Like others in the agricultural industry, cotton producers faced pressure to implement more environmentally friendly production techniques. Retailers and manufacturers such as Esprit, O Wear, Eco Sport, and GAP called for an increased supply of organic cotton and began to market organic cotton products. In the 1980s, the United States accounted for only 3 percent of the world's farmland but almost 25 percent of the world's pesticide use. By 1997, the amount of overall pesticide used in the United States was down to 10 percent of worldwide usage. In 2003, 55 million pounds of pesticides were used on 12.8 million acres of cotton, putting cotton third in the nation for the amount of pesticides used.

Because organic cotton cost up to three times as much to produce as traditional cotton, customers buying the clothes manufactured with pure organic cotton were not pleased with the prices. After spiking to more than 25,000 acres in 1995, organic cotton farming dropped to 10,000 acres in 1996. Following this rise and fall, retailers and manufacturers introduced blended cotton clothing, which allowed customers the benefit of organic cotton while keeping the prices down. According to the Organic Trade Association's 1997-98 survey, more than 4 million pounds of organic cotton were grown in Arizona, California, Missouri, New Mexico, and Texas. Additionally, in 1997 revealed that more than 1 million pounds of organic cotton were purchased by Levi's, the world's largest apparel user of cotton. In 2005, certified organic cotton crops were planted on 6,577 acres within the country and accounted for sales of $275 million, representing a 55 percent increase from 2001 ($86 million) with Nike as the worldwide leader in organic cotton use. By 2009, sales of organic cotton in the United States had grown to $3.2 billon, according to Organic Exchange, a nonprofit organization. Retailers in the top ten for using organic cotton brands included Wal-Mart, C&A, Nike, H&M, and Zara.
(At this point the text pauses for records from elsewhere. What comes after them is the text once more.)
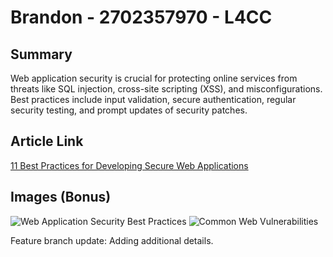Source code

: # Brandon - 2702357970 - L4CC

## Summary
Web application security is crucial for protecting online services from threats like SQL injection, cross-site scripting (XSS), and misconfigurations. Best practices include input validation, secure authentication, regular security testing, and prompt updates of security patches.

## Article Link
[11 Best Practices for Developing Secure Web Applications](https://www.lrswebsolutions.com/Blog/Posts/32/Website-Security/11-Best-Practices-for-Developing-Secure-Web-Applications/blog-post/)

## Images (Bonus)
![Web Application Security Best Practices](https://tse2.mm.bing.net/th?id=OIP.H0MJ3G2-fwWERiUxL5UukgHaGW&pid=Api)
![Common Web Vulnerabilities](https://tse3.mm.bing.net/th?id=OIP.QHxfOMqgW8ruZu800XkvoAHaDt&pid=Api)

Feature branch update: Adding additional details.

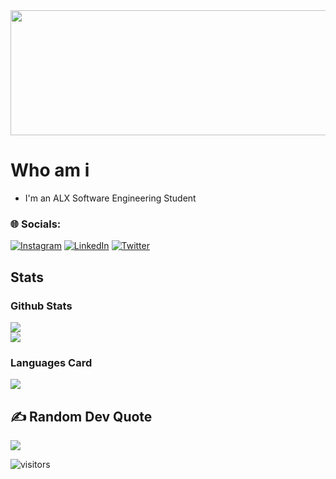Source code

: <img src="https://github.com/Amyn00/Amyn00/blob/main/coding.png?raw=true" height="200" width="1000"/>



# Who am i
* I'm an ALX Software Engineering Student
### 🌐 Socials:
[![Instagram](https://img.shields.io/badge/Instagram-%23E4405F.svg?logo=Instagram&logoColor=white)](https://www.instagram.com/amyn.092/)
[![LinkedIn](https://img.shields.io/badge/LinkedIn-%230077B5.svg?logo=linkedin&logoColor=white)](https://www.linkedin.com/in/amyn092/)
[![Twitter](https://img.shields.io/badge/Twitter-%231DA1F2.svg?logo=Twitter&logoColor=white)](https://twitter.com/Amyn_crypto)

## Stats
### Github Stats
![](https://github-readme-stats.vercel.app/api?username=Amyn00&theme=dark&hide_border=false&include_all_commits=true&count_private=true)<br/>
![](https://github-readme-streak-stats.herokuapp.com/?user=Amyn00&theme=dark&hide_border=false)<br/>

### Languages Card
![](https://github-readme-stats.vercel.app/api/top-langs/?username=Amyn00&theme=dark&hide_border=false&include_all_commits=true&count_private=true&layout=compact)


## ✍️ Random Dev Quote
![](https://quotes-github-readme.vercel.app/api?type=horizontal&theme=radical)

![visitors](https://komarev.com/ghpvc/?username=Amyn00&color=blue&style=social&label=PROFILE+VIEWS)
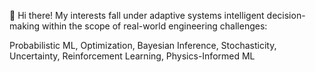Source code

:  👋 Hi there! My interests fall under adaptive systems intelligent decision-making within the scope of real-world engineering challenges:

Probabilistic ML, Optimization, Bayesian Inference, Stochasticity, Uncertainty, Reinforcement Learning, Physics-Informed ML 


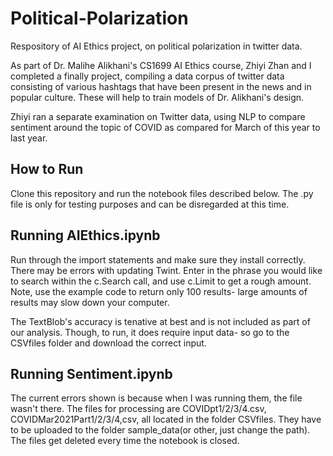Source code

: # Political-Polarization
Respository of AI Ethics project, on political polarization in twitter data.

As part of Dr. Malihe Alikhani's CS1699 AI Ethics course, Zhiyi Zhan and I completed a finally project, compiling a data corpus of twitter data consisting of various hashtags that have been present in the news and in popular culture. These will help to train models of Dr. Alikhani's design.

Zhiyi ran a separate examination on Twitter data, using NLP to compare sentiment around the topic of COVID as compared for March of this year to last year.

## How to Run

Clone this repository and run the notebook files described below. The .py file is only for testing purposes and can be disregarded at this time.

## Running AIEthics.ipynb

Run through the import statements and make sure they install correctly. There may be errors with updating Twint. Enter in the phrase you would like to search within the c.Search call, and use c.Limit to get a rough amount. Note, use the example code to return only 100 results- large amounts of results may slow down your computer.

The TextBlob's accuracy is tenative at best and is not included as part of our analysis. Though, to run, it does require input data- so go to the CSVfiles folder and download the correct input.

## Running Sentiment.ipynb

The current errors shown is because when I was running them, the file wasn't there. 
The files for processing are COVIDpt1/2/3/4.csv, COVIDMar2021Part1/2/3/4,csv, all located in the folder CSVfiles. They have to be uploaded to the folder sample_data(or other, just change the path). The files get deleted every time the notebook is closed.
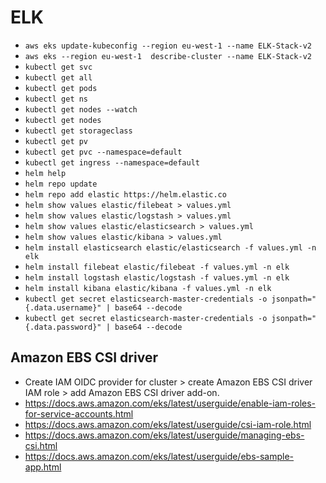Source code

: # ELK

- `aws eks update-kubeconfig --region eu-west-1 --name ELK-Stack-v2`
- `aws eks --region eu-west-1  describe-cluster --name ELK-Stack-v2`
- `kubectl get svc`
- `kubectl get all`
- `kubectl get pods`
- `kubectl get ns`
- `kubectl get nodes --watch`
- `kubectl get nodes`
- `kubectl get storageclass`
- `kubectl get pv`
- `kubectl get pvc --namespace=default`
- `kubectl get ingress --namespace=default`
- `helm help`
- `helm repo update`
- `helm repo add elastic https://helm.elastic.co`
- `helm show values elastic/filebeat > values.yml`
- `helm show values elastic/logstash > values.yml`
- `helm show values elastic/elasticsearch > values.yml`
- `helm show values elastic/kibana > values.yml`
- `helm install elasticsearch elastic/elasticsearch -f values.yml -n elk`
- `helm install filebeat elastic/filebeat -f values.yml -n elk`
- `helm install logstash elastic/logstash -f values.yml -n elk`
- `helm install kibana elastic/kibana -f values.yml -n elk`
- `kubectl get secret elasticsearch-master-credentials -o jsonpath="{.data.username}" | base64 --decode`
- `kubectl get secret elasticsearch-master-credentials -o jsonpath="{.data.password}" | base64 --decode`

## Amazon EBS CSI driver

- Create IAM OIDC provider for cluster > create Amazon EBS CSI driver IAM role > add Amazon EBS CSI driver add-on.
- <https://docs.aws.amazon.com/eks/latest/userguide/enable-iam-roles-for-service-accounts.html>
- <https://docs.aws.amazon.com/eks/latest/userguide/csi-iam-role.html>
- <https://docs.aws.amazon.com/eks/latest/userguide/managing-ebs-csi.html>
- <https://docs.aws.amazon.com/eks/latest/userguide/ebs-sample-app.html>
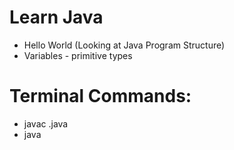 # Learn Java

* Hello World (Looking at Java Program Structure)
* Variables - primitive types


# Terminal Commands:

- javac <appName>.java
- java <appName>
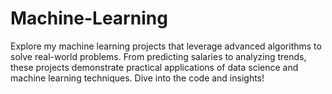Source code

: # Machine-Learning
Explore my machine learning projects that leverage advanced algorithms to solve real-world problems. From predicting salaries to analyzing trends, these projects demonstrate practical applications of data science and machine learning techniques. Dive into the code and insights!
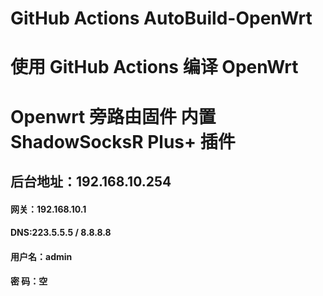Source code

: #   GitHub Actions AutoBuild-OpenWrt
#   使用 GitHub Actions 编译 OpenWrt 

#     Openwrt 旁路由固件  内置 ShadowSocksR Plus+ 插件

##    后台地址：192.168.10.254

####    网关：192.168.10.1

####    DNS:223.5.5.5  /  8.8.8.8

####       用户名：admin
####       密  码：空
Most figures in the U.S. cotton industry were dropping as the first decade of the twenty-first century neared a close. Production, yield, and acreage planted and harvested showed decreases in 2007 and again in 2008. For example, whereas production reached 5.6 million bales in 2007, the U.S. cotton industry produced only 3.5 million bales the following year. In addition, the total number of acres harvested dropped from 10.5 million acres to 7.5 million acres. In January 2009, Mark Lange, president and CEO of the National Cotton Council, told Delta Farm Press, "It's clear that the U.S. cotton industry is depressed. We've lost acreage and the domestic textile industry has been decimated. We've changed to an export industry."

Some industry experts pointed to cost increases as part of the reason for the decrease in cotton production. From 2003 to 2007, costs increased 33 percent Beltwide, and 25 percent in the Mississippi Portal alone. Seed expense increased 50 to 100 percent, while chemical costs remained stable. However, Kelly Bryant, director of the University of Arkansas Southeast Research and Extension Center, said farmers can make more per acre with cotton than other crops. Crop planting budgets estimated by the university predicted that in 2009, cotton would produce gross returns of $660 per acre, whereas corn would bring only $595 and wheat and soybeans only $490.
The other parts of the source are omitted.